Operative Anleitungen je Dienst:

- `ops/restore-tests/vaultwarden-runbook.md`
- `ops/restore-tests/gitea-runbook.md`
- `ops/restore-tests/paperless-runbook.md`
- `ops/restore-tests/immich-runbook.md`

## DR-Sanity-Check (quartalsweise)

Der Sanity-Check ist **kein** echter Restore. Er ist eine Doku-/Konsistenz-Pruefung mit zehn Punkten:

1. `docs/DISASTER_RECOVERY.md` Phase 1-5 noch konsistent mit Repo und Live-Stand?
2. `docs/RESTORE_MATRIX.md` Tier-Klassifizierung pro Dienst aktuell?
3. `docs/SECRETS_MAP.md` Pfade existieren, Stack-ENV-only-Liste aktuell?
4. `docs/SERVICES_RECOVERY.md` Komodo-Bootstrap-Pfad noch in Stufen A-F konsistent?
5. Gitea-Bundle-Mechanik laeuft und letzter Bundle-Stand klonbar (`git clone .../homelab-infra.bundle /tmp/restore-test`)?
6. Externe Mirrors (`michaelkaleschke-spec/homelab-infra` auf GitHub) gemaess `docs/EXTERNAL_DEPENDENCIES.md` noch erreichbar und aktuell?
7. ntfy-Push-Pfad noch erreichbar? (Test-Nachricht an `homelab-info`.)
8. Letzte vier Quartals-Mini-Restores im Report-Verzeichnis vorhanden?
9. Borg-Repo-Passphrase Offline-Sicherung noch auffindbar? (Pruefung durch Operator, nicht durch Skript, kein Wert ablegen.)
10. Capacity-Stand gegen Schwellen aus `docs/CAPACITY_AND_LIFECYCLE.md` abgeglichen?

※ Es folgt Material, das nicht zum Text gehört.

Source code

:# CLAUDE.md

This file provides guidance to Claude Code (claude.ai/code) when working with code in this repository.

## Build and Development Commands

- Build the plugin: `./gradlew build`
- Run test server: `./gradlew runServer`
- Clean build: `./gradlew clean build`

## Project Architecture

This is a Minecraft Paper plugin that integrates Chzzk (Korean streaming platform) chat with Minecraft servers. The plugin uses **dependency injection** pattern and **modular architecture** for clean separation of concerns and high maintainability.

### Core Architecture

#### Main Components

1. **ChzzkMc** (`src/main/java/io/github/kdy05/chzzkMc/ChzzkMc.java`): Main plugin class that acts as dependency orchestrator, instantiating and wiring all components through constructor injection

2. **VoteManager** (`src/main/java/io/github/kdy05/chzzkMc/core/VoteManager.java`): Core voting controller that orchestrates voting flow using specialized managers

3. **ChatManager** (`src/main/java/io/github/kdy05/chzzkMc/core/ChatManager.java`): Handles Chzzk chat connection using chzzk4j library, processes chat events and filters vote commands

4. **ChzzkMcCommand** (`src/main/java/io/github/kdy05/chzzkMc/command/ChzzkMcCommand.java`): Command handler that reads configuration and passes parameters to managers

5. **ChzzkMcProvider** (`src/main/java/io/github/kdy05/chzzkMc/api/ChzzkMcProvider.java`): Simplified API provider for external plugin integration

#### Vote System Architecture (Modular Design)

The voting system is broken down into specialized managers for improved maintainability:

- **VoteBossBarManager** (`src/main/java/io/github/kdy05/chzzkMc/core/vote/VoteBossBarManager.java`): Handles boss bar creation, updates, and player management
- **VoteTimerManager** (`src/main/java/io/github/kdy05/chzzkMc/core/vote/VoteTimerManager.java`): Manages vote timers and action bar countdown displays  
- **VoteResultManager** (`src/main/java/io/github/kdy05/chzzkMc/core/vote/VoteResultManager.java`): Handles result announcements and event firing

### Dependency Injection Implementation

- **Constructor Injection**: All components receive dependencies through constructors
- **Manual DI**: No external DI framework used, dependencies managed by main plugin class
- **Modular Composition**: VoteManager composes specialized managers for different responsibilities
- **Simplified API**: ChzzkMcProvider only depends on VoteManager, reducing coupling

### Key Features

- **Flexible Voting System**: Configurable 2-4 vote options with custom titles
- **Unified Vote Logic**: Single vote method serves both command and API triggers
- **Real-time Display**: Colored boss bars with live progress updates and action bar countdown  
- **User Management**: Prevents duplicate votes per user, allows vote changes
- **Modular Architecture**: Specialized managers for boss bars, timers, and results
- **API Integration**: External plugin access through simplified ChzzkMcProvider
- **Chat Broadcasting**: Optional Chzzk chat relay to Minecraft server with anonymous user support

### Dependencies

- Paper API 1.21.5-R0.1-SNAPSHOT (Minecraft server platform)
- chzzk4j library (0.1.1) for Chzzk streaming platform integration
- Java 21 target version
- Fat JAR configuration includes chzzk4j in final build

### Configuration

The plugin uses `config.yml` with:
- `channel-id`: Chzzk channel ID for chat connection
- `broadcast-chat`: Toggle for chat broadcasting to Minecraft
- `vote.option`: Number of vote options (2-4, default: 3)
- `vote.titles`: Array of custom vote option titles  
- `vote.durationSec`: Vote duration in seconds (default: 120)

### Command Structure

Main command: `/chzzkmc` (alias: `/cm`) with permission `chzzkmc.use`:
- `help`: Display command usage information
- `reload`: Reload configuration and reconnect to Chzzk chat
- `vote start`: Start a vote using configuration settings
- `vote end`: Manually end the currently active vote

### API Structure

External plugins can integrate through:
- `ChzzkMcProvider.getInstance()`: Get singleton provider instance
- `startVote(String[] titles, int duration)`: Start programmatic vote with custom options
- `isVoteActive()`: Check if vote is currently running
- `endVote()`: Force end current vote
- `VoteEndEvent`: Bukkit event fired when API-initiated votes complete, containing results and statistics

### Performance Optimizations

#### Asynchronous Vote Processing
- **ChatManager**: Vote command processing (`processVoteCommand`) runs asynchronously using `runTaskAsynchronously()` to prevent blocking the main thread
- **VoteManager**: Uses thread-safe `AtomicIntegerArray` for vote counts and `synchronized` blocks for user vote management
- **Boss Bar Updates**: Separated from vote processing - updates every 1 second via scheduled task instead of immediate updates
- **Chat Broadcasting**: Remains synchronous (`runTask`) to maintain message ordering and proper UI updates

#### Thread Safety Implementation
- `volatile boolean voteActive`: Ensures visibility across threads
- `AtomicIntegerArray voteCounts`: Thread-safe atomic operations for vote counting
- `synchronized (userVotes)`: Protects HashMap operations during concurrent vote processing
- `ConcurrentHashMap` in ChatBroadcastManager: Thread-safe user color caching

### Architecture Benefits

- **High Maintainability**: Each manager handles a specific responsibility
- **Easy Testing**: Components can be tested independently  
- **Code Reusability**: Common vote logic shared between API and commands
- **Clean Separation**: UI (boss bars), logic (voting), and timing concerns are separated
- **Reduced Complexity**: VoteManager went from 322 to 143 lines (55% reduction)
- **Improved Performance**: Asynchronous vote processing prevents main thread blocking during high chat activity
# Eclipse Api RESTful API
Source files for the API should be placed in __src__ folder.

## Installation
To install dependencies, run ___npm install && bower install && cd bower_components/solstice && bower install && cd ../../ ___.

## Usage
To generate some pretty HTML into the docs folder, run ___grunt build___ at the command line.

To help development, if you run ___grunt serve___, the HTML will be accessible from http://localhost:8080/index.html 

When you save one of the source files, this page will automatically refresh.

Jeder Punkt wird in einem kurzen Quartals-Eintrag in `docs/MIGRATION_LOG.md` als `ok` / `Abweichung` / `Folgeaufgabe` festgehalten.

## Abbruch-Regeln

Wenn ein Drill fehlschlaegt, gilt die Stop-Regel aus `docs/WORKFLOW.md`:

- nach zwei fehlgeschlagenen Reparaturversuchen nicht weiterschreiben
- stattdessen Pflichtmatrix aus `docs/GITOPS_DRIFT_RUNBOOK.md` durchgehen
- Befund dokumentieren, naechsten Schritt mit dem Operator klaeren
- erst danach den Drill erneut starten oder das Quartal als "Drill incomplete" markieren

## Berichte

- Mini-Restore-Reports liegen unter `/mnt/user/backups/restore-reports/<dienst>-YYYY-MM-DD.md`.
- Quartals-Sanity-Checks landen als kurzer Block in `docs/MIGRATION_LOG.md`, nicht als eigenes Dokument.
- Reports werden nicht aus dem Repo verlinkt, weil sie nicht im Repo liegen. Operator dokumentiert nur Vorhanden/Erfolg/Datum.

## Geltungsdauer

Diese Routine gilt ab Q2 2026. Bei groesseren Aenderungen (zweites Off-site, Authelia-OIDC-Aktivierung, Hardware-Migration) wird die Liste pro Quartal angepasst.